> [WORK INSTRUCTION]
Exactly one number should make up the answer: how many lines of the listing contain the string "section".
......
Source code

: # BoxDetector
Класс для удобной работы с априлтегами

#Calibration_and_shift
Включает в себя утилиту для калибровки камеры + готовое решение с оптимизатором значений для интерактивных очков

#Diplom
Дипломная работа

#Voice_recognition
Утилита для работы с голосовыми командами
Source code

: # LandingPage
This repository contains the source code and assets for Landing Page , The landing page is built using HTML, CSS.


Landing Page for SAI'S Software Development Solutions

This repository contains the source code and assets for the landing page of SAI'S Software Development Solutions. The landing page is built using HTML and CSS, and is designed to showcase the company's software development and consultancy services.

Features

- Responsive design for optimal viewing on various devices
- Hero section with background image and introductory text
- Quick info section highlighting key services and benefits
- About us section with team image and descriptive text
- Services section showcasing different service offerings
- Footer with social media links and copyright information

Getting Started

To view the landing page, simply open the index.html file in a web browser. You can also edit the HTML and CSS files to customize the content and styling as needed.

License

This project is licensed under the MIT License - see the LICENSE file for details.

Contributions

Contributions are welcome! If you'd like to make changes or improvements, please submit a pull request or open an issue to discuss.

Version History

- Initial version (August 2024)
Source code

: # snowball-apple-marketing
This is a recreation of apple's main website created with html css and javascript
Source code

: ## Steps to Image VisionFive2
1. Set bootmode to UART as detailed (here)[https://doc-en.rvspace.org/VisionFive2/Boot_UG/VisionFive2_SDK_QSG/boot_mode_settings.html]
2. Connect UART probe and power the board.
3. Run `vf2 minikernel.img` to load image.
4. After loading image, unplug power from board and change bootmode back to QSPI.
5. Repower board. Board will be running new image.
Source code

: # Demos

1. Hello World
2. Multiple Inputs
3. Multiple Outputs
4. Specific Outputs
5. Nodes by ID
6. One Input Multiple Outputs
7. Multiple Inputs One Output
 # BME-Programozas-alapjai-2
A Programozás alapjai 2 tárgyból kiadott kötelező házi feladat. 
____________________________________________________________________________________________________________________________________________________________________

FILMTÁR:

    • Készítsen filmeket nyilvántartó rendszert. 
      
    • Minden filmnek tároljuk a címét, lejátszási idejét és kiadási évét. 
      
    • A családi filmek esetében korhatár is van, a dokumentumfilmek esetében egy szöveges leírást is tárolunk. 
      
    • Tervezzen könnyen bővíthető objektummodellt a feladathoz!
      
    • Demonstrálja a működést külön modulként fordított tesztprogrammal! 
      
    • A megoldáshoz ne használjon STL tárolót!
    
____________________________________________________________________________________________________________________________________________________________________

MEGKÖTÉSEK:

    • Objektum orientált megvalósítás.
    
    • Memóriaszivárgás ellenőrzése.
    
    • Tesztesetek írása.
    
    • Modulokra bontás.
......
> [OUTPUT]
4